R19 for me in 260. Very nice.

----------


## 25/08IMP

Still early days but got higher speed than 2209 before pressure 
Have just got some super primacy to try.


Sent from my SM-G900I using Tapatalk

----------


## 25/08IMP

> Ryan I started out with 2209 and got mid 2700 before pressure.... having some Superformance from my 300wsm I decided to try that knowing it was a slower burner but progressive. Have plenty of room as projectile is seated out at 2.950 COL, giving me about 20thou jump as these projectiles seem to like a close jump. Plus the BC is hard to go past!
> Got some load data from the U.S. sites and got close to 2900 but backed of .5gn to allow for hotter weather. Have settled with a respectable 2830 F/S and 140 VLDs.
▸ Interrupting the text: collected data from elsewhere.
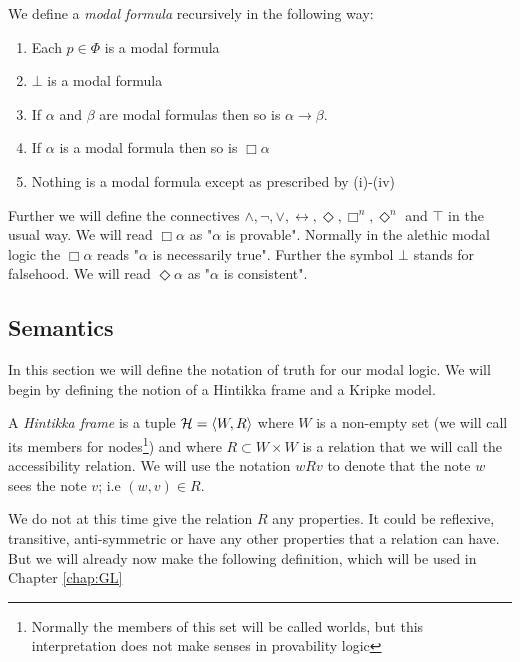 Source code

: \documentclass[../main.tex]{subfiles}
\begin{document}
\begin{defi}
	We define a \textit{modal formula} recursively in the following way:
	\begin{enumerate}[label=\roman*.]
		\item Each $p\in\Phi$ is a modal formula
		\item $\bot$ is a modal formula
		\item If $\alpha$ and $\beta$ are modal formulas then so is
			$\alpha\rightarrow\beta$.
		\item If $\alpha$ is a modal formula then so is $\Box\alpha$
		\item Nothing is a modal formula except as prescribed by
			(i)-(iv)
	\end{enumerate}
\end{defi}
Further we will define the connectives $\wedge,\neg,\vee,\leftrightarrow,
\Diamond, \Box^n,\Diamond^n$ and $\top$
in the usual way. 
We will read $\Box\alpha$ as "$\alpha$ is provable". Normally in the alethic modal logic the
$\Box\alpha$ reads "$\alpha$ is necessarily true". Further the symbol $\bot$ stands
for falsehood. We will read $\Diamond \alpha$ as "$\alpha$ is consistent".
\subsection{Semantics}
In this section we will define the notation of truth for our modal logic. We
will begin by defining the notion of a Hintikka frame and a Kripke model.
\begin{defi}
	A \textit{Hintikka frame} is a tuple $\mathcal{H}=\langle W,R\rangle$ where $W$ is
	a non-empty set (we will call its members for nodes\footnote{Normally
		the members of this set will be called worlds, but this
	interpretation does not make senses in provability logic}) and where $R\subset
	W\times W$ is a relation that we will call the accessibility relation.
	We will use the notation $wRv$ to denote that the note $w$ sees the note
	$v$; i.e $(w,v)\in R$.
\end{defi}
We do not at this time give the relation $R$ any properties. It could be
reflexive, transitive, anti-symmetric or have any other properties that a
relation can have. But we will already now make the following definition, which
will be used in Chapter \ref{chap:GL}
\end{document}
Can you tell me what load you are using of super proformance as I have some to try in my 260AI with 130 Swifts 

Sent from my SM-G900I using Tapatalk

----------


## R93

Start around 45grns and you will be close with superperformance I reckon.

Sent from my SM-G900F using Tapatalk

----------


## 25/08IMP

Cool thanks ill start there and see how it goes.

----------


## HOWA308

Sorry for late reply. With the 140VLD-H and with a Superformance powder load of 46.9gn I'm getting about 2830F/S.

Obviously this load is for my rifle and starting several grains less for your tests would be sensible.

Good Luck

----------


## 25/08IMP

> Sorry for late reply. With the 140VLD-H and with a Superformance powder load of 46.9gn I'm getting about 2830F/S.
> 
> Obviously this load is for my rifle and starting several grains less for your tests would be sensible.
> 
> Good Luck


Thanks for that I tried it the other day and 47grn with the 130 was good at 2930fps but mine is an AI got some more loads to try yet but looking good.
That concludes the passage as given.